Here we investigate the functional correlates of BG beta oscillations in intact, unrestrained rats. We recorded simultaneously from multiple structures to assess whether beta rhythms coordinate activity throughout the BG network. The rats performed four task variants that make different demands for behavioral control: subjects were instructed to promptly make specific movements (“Immediate-GO”), program movements but delay Cilengitide their execution (“Deferred-GO”), inhibit movements
(“NOGO”), or cancel movements-in-preparation (“STOP”). By comparing beta power time courses under each condition, we examined how dynamic states of cortical-BG circuits relate to distinct sensorimotor subprocesses. We first examined LFPs recorded from the striatum (STR), globus pallidus (GP), and primary motor cortex selleck kinase inhibitor (M1) during a choice reaction time task. Rats initiated trials by poking and holding their position within an illuminated nose-port (Figures 1A and 1B). After a variable interval, one of two instruction cues (1 kHz, 4 kHz tones) directed the rat to quickly move his nose one port to the left or right, respectively.
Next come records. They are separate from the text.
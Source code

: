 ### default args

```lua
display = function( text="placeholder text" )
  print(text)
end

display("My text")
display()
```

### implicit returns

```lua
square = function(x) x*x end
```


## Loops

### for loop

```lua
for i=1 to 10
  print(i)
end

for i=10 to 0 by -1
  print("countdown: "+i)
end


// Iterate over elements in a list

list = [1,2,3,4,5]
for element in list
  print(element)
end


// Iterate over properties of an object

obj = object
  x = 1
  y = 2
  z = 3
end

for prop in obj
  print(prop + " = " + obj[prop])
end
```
We have previously shown that contralateral performance in this “Immediate-GO” task is dependent on intact function of sensorimotor striatum (Gage et al.,
2010). Beta oscillations (15–25 Hz) were consistently more pronounced in STR and GP compared to M1, yet in each structure beta power was similarly modulated by task events (Figure 1C). Beta power initially dipped as rats entered the first port and stayed there (Nose In). This was followed by a sharp beta increase (“event-related synchronization,” ERS) after the instruction tone (Cue/Go), which peaked just after they initiated their chosen movement (Nose Out). There was a further abrupt decrease in beta power (an “event-related desynchronization,” ERD) as rats completed this movement (Side In), which triggered
an audible food pellet delivery click on correct trials. Movement initiation is typically associated with beta ERDs, in contrast to the ERS that we observed. However, most prior studies have either used self-paced movements (Pfurtscheller et al., 2003 and Alegre et al., 2005) or imposed a delay between instruction cues and the corresponding movements (MacKay and Mendonça, Carnitine dehydrogenase 1995, Baker et al., 1997, Rubino et al., 2006, Sanes and Donoghue, 1993 and Kühn et al., 2004). We therefore examined beta power during a second task version (“Deferred-GO,” Figure 1B). In this task, subjects can use the instruction cue to prepare a movement, but to obtain reward they must delay execution until presentation of a separate “Go” signal. Information about the behavior of each rat in each task is given in Table S1 (available online). Rats trained in the Immediate-GO and Deferred-GO tasks attempted similar numbers of trials per session (averaging 173 and 160, respectively), consistent with similar levels of motivation.